- Exercise requirements
Locate, in the data below, the line that contains "For instance, some" and the line that contains "citing national security."; reproduce exactly those two lines and every line between them, nothing more.

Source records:
################
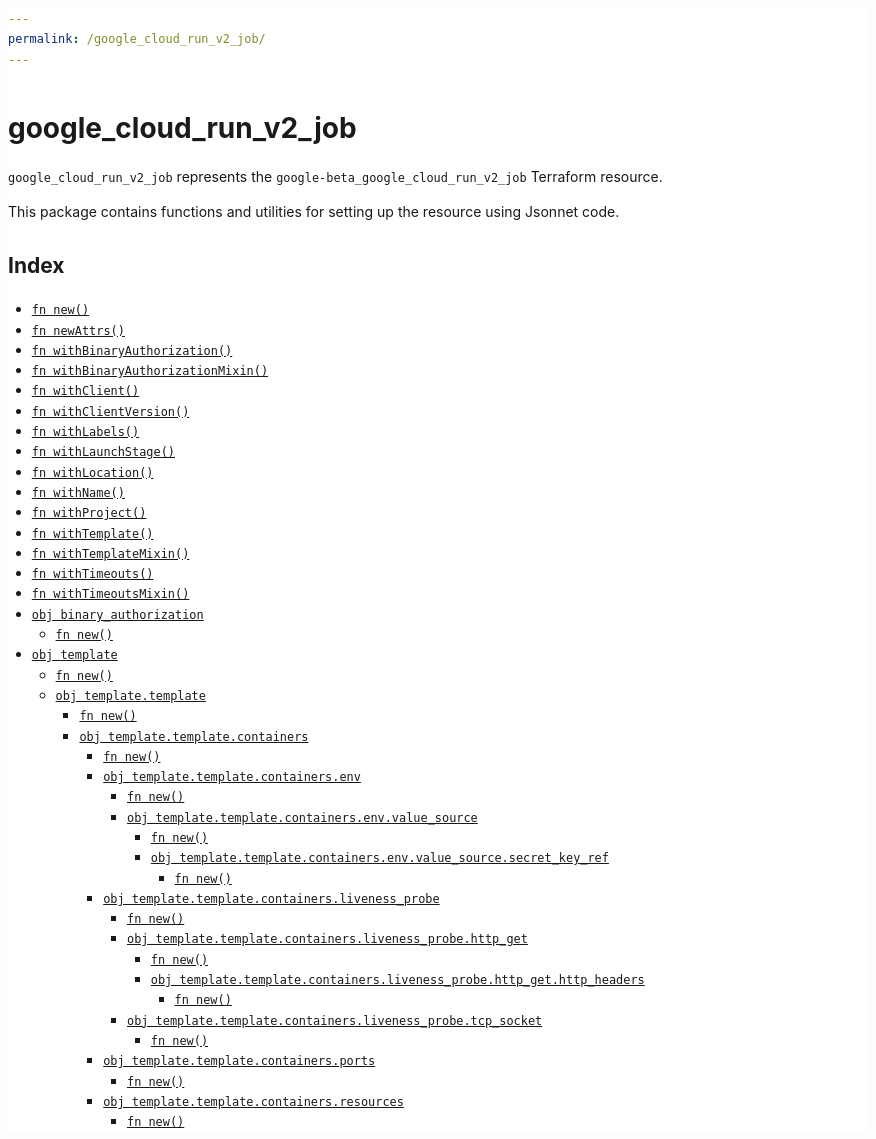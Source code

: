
 ```yaml
---
permalink: /google_cloud_run_v2_job/
---
```


# google_cloud_run_v2_job

`google_cloud_run_v2_job` represents the `google-beta_google_cloud_run_v2_job` Terraform resource.



This package contains functions and utilities for setting up the resource using Jsonnet code.


## Index

* [`fn new()`](#fn-new)
* [`fn newAttrs()`](#fn-newattrs)
* [`fn withBinaryAuthorization()`](#fn-withbinaryauthorization)
* [`fn withBinaryAuthorizationMixin()`](#fn-withbinaryauthorizationmixin)
* [`fn withClient()`](#fn-withclient)
* [`fn withClientVersion()`](#fn-withclientversion)
* [`fn withLabels()`](#fn-withlabels)
* [`fn withLaunchStage()`](#fn-withlaunchstage)
* [`fn withLocation()`](#fn-withlocation)
* [`fn withName()`](#fn-withname)
* [`fn withProject()`](#fn-withproject)
* [`fn withTemplate()`](#fn-withtemplate)
* [`fn withTemplateMixin()`](#fn-withtemplatemixin)
* [`fn withTimeouts()`](#fn-withtimeouts)
* [`fn withTimeoutsMixin()`](#fn-withtimeoutsmixin)
* [`obj binary_authorization`](#obj-binary_authorization)
  * [`fn new()`](#fn-binary_authorizationnew)
* [`obj template`](#obj-template)
  * [`fn new()`](#fn-templatenew)
  * [`obj template.template`](#obj-templatetemplate)
    * [`fn new()`](#fn-templatetemplatenew)
    * [`obj template.template.containers`](#obj-templatetemplatecontainers)
      * [`fn new()`](#fn-templatetemplatecontainersnew)
      * [`obj template.template.containers.env`](#obj-templatetemplatecontainersenv)
        * [`fn new()`](#fn-templatetemplatecontainersenvnew)
        * [`obj template.template.containers.env.value_source`](#obj-templatetemplatecontainersenvvalue_source)
          * [`fn new()`](#fn-templatetemplatecontainersenvvalue_sourcenew)
          * [`obj template.template.containers.env.value_source.secret_key_ref`](#obj-templatetemplatecontainersenvvalue_sourcesecret_key_ref)
            * [`fn new()`](#fn-templatetemplatecontainersenvvalue_sourcesecret_key_refnew)
      * [`obj template.template.containers.liveness_probe`](#obj-templatetemplatecontainersliveness_probe)
        * [`fn new()`](#fn-templatetemplatecontainersliveness_probenew)
        * [`obj template.template.containers.liveness_probe.http_get`](#obj-templatetemplatecontainersliveness_probehttp_get)
          * [`fn new()`](#fn-templatetemplatecontainersliveness_probehttp_getnew)
          * [`obj template.template.containers.liveness_probe.http_get.http_headers`](#obj-templatetemplatecontainersliveness_probehttp_gethttp_headers)
            * [`fn new()`](#fn-templatetemplatecontainersliveness_probehttp_gethttp_headersnew)
        * [`obj template.template.containers.liveness_probe.tcp_socket`](#obj-templatetemplatecontainersliveness_probetcp_socket)
          * [`fn new()`](#fn-templatetemplatecontainersliveness_probetcp_socketnew)
      * [`obj template.template.containers.ports`](#obj-templatetemplatecontainersports)
        * [`fn new()`](#fn-templatetemplatecontainersportsnew)
      * [`obj template.template.containers.resources`](#obj-templatetemplatecontainersresources)
        * [`fn new()`](#fn-templatetemplatecontainersresourcesnew)
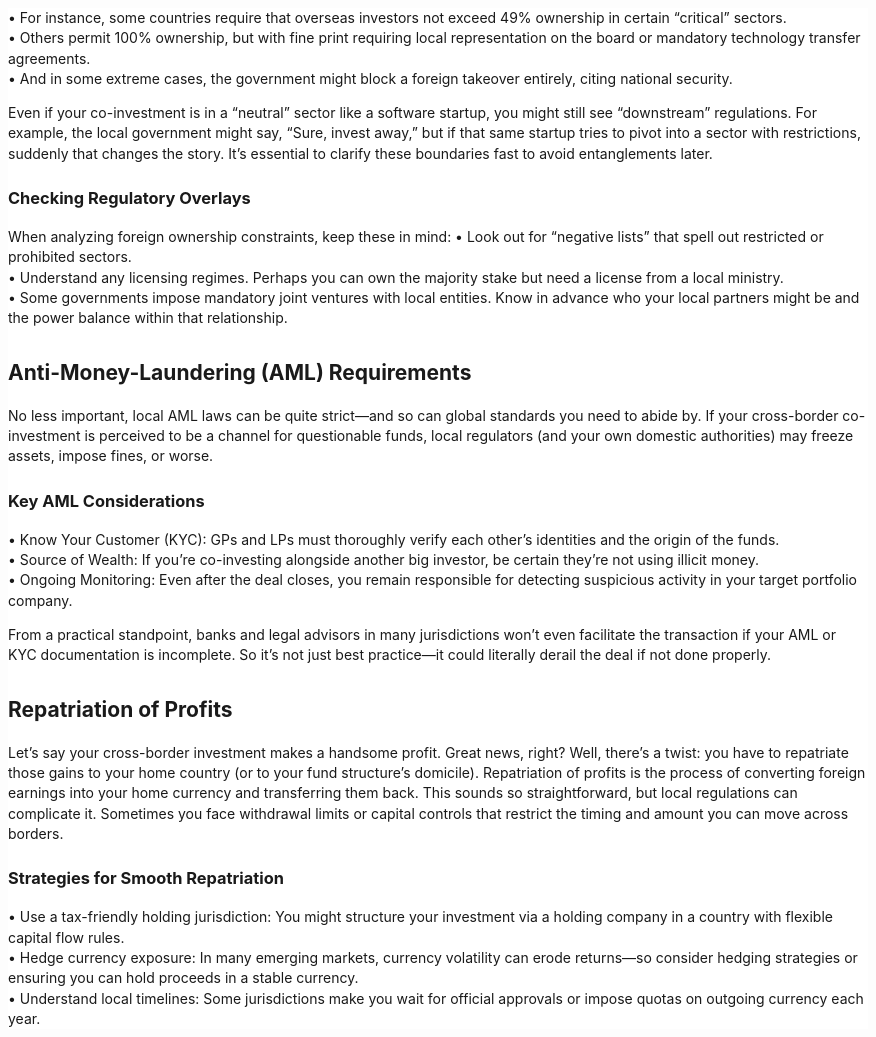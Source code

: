 • For instance, some countries require that overseas investors not exceed 49% ownership in certain “critical” sectors.  
• Others permit 100% ownership, but with fine print requiring local representation on the board or mandatory technology transfer agreements.  
• And in some extreme cases, the government might block a foreign takeover entirely, citing national security.

Even if your co-investment is in a “neutral” sector like a software startup, you might still see “downstream” regulations. For example, the local government might say, “Sure, invest away,” but if that same startup tries to pivot into a sector with restrictions, suddenly that changes the story. It’s essential to clarify these boundaries fast to avoid entanglements later.

### Checking Regulatory Overlays
When analyzing foreign ownership constraints, keep these in mind:
• Look out for “negative lists” that spell out restricted or prohibited sectors.  
• Understand any licensing regimes. Perhaps you can own the majority stake but need a license from a local ministry.  
• Some governments impose mandatory joint ventures with local entities. Know in advance who your local partners might be and the power balance within that relationship.

## Anti-Money-Laundering (AML) Requirements
No less important, local AML laws can be quite strict—and so can global standards you need to abide by. If your cross-border co-investment is perceived to be a channel for questionable funds, local regulators (and your own domestic authorities) may freeze assets, impose fines, or worse.

### Key AML Considerations
• Know Your Customer (KYC): GPs and LPs must thoroughly verify each other’s identities and the origin of the funds.  
• Source of Wealth: If you’re co-investing alongside another big investor, be certain they’re not using illicit money.  
• Ongoing Monitoring: Even after the deal closes, you remain responsible for detecting suspicious activity in your target portfolio company.  

From a practical standpoint, banks and legal advisors in many jurisdictions won’t even facilitate the transaction if your AML or KYC documentation is incomplete. So it’s not just best practice—it could literally derail the deal if not done properly.

## Repatriation of Profits
Let’s say your cross-border investment makes a handsome profit. Great news, right? Well, there’s a twist: you have to repatriate those gains to your home country (or to your fund structure’s domicile). Repatriation of profits is the process of converting foreign earnings into your home currency and transferring them back. This sounds so straightforward, but local regulations can complicate it. Sometimes you face withdrawal limits or capital controls that restrict the timing and amount you can move across borders.

### Strategies for Smooth Repatriation
• Use a tax-friendly holding jurisdiction: You might structure your investment via a holding company in a country with flexible capital flow rules.  
• Hedge currency exposure: In many emerging markets, currency volatility can erode returns—so consider hedging strategies or ensuring you can hold proceeds in a stable currency.  
• Understand local timelines: Some jurisdictions make you wait for official approvals or impose quotas on outgoing currency each year.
################
- Answer below
: • For instance, some countries require that overseas investors not exceed 49% ownership in certain “critical” sectors.  
• Others permit 100% ownership, but with fine print requiring local representation on the board or mandatory technology transfer agreements.  
• And in some extreme cases, the government might block a foreign takeover entirely, citing national security.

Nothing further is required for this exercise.